__What the task requires__: All the data should be printed again exactly as written.

__Provided information__:
========

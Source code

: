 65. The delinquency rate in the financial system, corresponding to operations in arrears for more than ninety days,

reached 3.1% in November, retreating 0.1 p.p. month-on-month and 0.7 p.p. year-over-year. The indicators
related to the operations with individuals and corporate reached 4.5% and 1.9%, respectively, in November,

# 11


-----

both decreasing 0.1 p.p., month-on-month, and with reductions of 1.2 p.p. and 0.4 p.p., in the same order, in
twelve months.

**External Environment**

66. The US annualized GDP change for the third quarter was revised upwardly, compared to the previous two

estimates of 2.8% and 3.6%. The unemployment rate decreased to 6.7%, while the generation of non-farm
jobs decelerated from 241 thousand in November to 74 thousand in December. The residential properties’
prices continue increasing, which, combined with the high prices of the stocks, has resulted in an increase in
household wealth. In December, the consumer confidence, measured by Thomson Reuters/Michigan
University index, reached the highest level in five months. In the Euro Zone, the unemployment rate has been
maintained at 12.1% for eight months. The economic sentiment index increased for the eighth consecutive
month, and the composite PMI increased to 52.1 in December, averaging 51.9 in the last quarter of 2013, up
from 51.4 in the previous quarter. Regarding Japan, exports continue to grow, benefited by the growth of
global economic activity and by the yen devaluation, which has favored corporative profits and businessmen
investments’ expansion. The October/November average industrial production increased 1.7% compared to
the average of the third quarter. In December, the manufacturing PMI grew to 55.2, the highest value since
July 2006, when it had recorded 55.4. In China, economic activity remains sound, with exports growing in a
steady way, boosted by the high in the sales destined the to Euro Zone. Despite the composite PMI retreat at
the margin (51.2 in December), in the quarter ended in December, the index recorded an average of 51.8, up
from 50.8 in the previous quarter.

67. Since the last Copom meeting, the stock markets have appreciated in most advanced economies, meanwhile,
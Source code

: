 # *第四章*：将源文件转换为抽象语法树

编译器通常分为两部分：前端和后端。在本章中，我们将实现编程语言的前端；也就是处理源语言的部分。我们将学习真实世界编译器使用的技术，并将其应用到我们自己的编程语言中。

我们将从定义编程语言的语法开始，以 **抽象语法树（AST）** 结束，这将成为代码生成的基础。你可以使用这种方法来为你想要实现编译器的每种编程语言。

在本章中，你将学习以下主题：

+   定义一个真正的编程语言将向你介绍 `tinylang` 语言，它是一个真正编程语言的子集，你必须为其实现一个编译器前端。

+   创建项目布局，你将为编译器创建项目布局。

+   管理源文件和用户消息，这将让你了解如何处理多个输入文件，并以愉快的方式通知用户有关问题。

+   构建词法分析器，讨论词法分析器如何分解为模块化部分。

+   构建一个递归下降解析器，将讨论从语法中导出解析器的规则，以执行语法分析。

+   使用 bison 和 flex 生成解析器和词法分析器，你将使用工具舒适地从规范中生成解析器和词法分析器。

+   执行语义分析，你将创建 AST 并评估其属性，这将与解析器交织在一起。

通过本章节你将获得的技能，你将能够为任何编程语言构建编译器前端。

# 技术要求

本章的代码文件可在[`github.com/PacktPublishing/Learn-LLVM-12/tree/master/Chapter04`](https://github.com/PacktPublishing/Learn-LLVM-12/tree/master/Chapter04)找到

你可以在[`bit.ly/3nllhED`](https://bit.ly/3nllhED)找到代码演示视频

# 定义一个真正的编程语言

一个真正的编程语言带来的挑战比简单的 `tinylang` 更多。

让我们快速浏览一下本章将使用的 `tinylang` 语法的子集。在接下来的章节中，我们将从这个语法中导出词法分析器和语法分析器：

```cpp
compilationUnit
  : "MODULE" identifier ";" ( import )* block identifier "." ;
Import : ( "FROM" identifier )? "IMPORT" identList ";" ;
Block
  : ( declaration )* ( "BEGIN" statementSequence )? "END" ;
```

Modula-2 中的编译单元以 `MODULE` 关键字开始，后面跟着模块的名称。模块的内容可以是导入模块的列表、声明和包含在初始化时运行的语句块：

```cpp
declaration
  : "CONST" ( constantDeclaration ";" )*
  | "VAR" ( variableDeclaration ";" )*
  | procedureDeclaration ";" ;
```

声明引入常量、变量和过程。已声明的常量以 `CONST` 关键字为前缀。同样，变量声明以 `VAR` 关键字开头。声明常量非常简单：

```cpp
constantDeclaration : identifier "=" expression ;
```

========

__Answer box__:
Source code

: 65. The delinquency rate in the financial system, corresponding to operations in arrears for more than ninety days,

reached 3.1% in November, retreating 0.1 p.p. month-on-month and 0.7 p.p. year-over-year. The indicators
related to the operations with individuals and corporate reached 4.5% and 1.9%, respectively, in November,

# 11


-----

both decreasing 0.1 p.p., month-on-month, and with reductions of 1.2 p.p. and 0.4 p.p., in the same order, in
twelve months.

**External Environment**

66. The US annualized GDP change for the third quarter was revised upwardly, compared to the previous two

estimates of 2.8% and 3.6%. The unemployment rate decreased to 6.7%, while the generation of non-farm
jobs decelerated from 241 thousand in November to 74 thousand in December. The residential properties’
prices continue increasing, which, combined with the high prices of the stocks, has resulted in an increase in
household wealth. In December, the consumer confidence, measured by Thomson Reuters/Michigan
University index, reached the highest level in five months. In the Euro Zone, the unemployment rate has been
maintained at 12.1% for eight months. The economic sentiment index increased for the eighth consecutive
month, and the composite PMI increased to 52.1 in December, averaging 51.9 in the last quarter of 2013, up
from 51.4 in the previous quarter. Regarding Japan, exports continue to grow, benefited by the growth of
global economic activity and by the yen devaluation, which has favored corporative profits and businessmen
investments’ expansion. The October/November average industrial production increased 1.7% compared to
the average of the third quarter. In December, the manufacturing PMI grew to 55.2, the highest value since
July 2006, when it had recorded 55.4. In China, economic activity remains sound, with exports growing in a
steady way, boosted by the high in the sales destined the to Euro Zone. Despite the composite PMI retreat at
the margin (51.2 in December), in the quarter ended in December, the index recorded an average of 51.8, up
from 50.8 in the previous quarter.

67. Since the last Copom meeting, the stock markets have appreciated in most advanced economies, meanwhile,
Source code

: # *第四章*：将源文件转换为抽象语法树

编译器通常分为两部分：前端和后端。在本章中，我们将实现编程语言的前端；也就是处理源语言的部分。我们将学习真实世界编译器使用的技术，并将其应用到我们自己的编程语言中。

我们将从定义编程语言的语法开始，以 **抽象语法树（AST）** 结束，这将成为代码生成的基础。你可以使用这种方法来为你想要实现编译器的每种编程语言。

在本章中，你将学习以下主题：

+   定义一个真正的编程语言将向你介绍 `tinylang` 语言，它是一个真正编程语言的子集，你必须为其实现一个编译器前端。

+   创建项目布局，你将为编译器创建项目布局。

+   管理源文件和用户消息，这将让你了解如何处理多个输入文件，并以愉快的方式通知用户有关问题。

+   构建词法分析器，讨论词法分析器如何分解为模块化部分。

+   构建一个递归下降解析器，将讨论从语法中导出解析器的规则，以执行语法分析。

+   使用 bison 和 flex 生成解析器和词法分析器，你将使用工具舒适地从规范中生成解析器和词法分析器。

+   执行语义分析，你将创建 AST 并评估其属性，这将与解析器交织在一起。

通过本章节你将获得的技能，你将能够为任何编程语言构建编译器前端。

# 技术要求

本章的代码文件可在[`github.com/PacktPublishing/Learn-LLVM-12/tree/master/Chapter04`](https://github.com/PacktPublishing/Learn-LLVM-12/tree/master/Chapter04)找到

你可以在[`bit.ly/3nllhED`](https://bit.ly/3nllhED)找到代码演示视频

# 定义一个真正的编程语言

一个真正的编程语言带来的挑战比简单的 `tinylang` 更多。

让我们快速浏览一下本章将使用的 `tinylang` 语法的子集。在接下来的章节中，我们将从这个语法中导出词法分析器和语法分析器：

```cpp
compilationUnit
  : "MODULE" identifier ";" ( import )* block identifier "." ;
Import : ( "FROM" identifier )? "IMPORT" identList ";" ;
Block
  : ( declaration )* ( "BEGIN" statementSequence )? "END" ;
```

Modula-2 中的编译单元以 `MODULE` 关键字开始，后面跟着模块的名称。模块的内容可以是导入模块的列表、声明和包含在初始化时运行的语句块：

```cpp
declaration
  : "CONST" ( constantDeclaration ";" )*
  | "VAR" ( variableDeclaration ";" )*
  | procedureDeclaration ";" ;
```

声明引入常量、变量和过程。已声明的常量以 `CONST` 关键字为前缀。同样，变量声明以 `VAR` 关键字开头。声明常量非常简单：

```cpp
constantDeclaration : identifier "=" expression ;
```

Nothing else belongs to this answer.